- **TRY IT**
Search the data below for "label" and report how many lines contain it, with no other text.

Extracted records:
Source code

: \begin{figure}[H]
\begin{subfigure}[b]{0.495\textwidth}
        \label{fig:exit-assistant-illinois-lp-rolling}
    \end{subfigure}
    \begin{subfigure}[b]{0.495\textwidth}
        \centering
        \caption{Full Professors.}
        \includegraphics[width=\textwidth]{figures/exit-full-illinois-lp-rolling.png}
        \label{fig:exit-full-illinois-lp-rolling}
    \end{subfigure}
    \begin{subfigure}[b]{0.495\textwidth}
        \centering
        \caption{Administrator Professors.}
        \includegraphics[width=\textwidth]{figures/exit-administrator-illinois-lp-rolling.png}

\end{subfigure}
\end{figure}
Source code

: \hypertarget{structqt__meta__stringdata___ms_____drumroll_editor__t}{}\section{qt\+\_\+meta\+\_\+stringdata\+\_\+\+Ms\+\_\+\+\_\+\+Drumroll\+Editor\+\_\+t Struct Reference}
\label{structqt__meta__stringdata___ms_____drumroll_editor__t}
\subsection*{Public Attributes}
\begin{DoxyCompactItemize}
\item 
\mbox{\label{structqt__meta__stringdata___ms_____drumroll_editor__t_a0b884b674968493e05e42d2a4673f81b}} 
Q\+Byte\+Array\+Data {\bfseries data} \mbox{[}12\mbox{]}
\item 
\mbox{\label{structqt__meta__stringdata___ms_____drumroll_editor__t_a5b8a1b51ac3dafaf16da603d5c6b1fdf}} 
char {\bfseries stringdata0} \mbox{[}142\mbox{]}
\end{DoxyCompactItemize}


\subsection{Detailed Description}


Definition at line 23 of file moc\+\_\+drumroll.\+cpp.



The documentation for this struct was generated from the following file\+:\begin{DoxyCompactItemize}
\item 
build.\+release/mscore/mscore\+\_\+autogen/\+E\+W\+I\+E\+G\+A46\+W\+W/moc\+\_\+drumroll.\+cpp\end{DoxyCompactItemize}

- **TASK RESPONSE**
5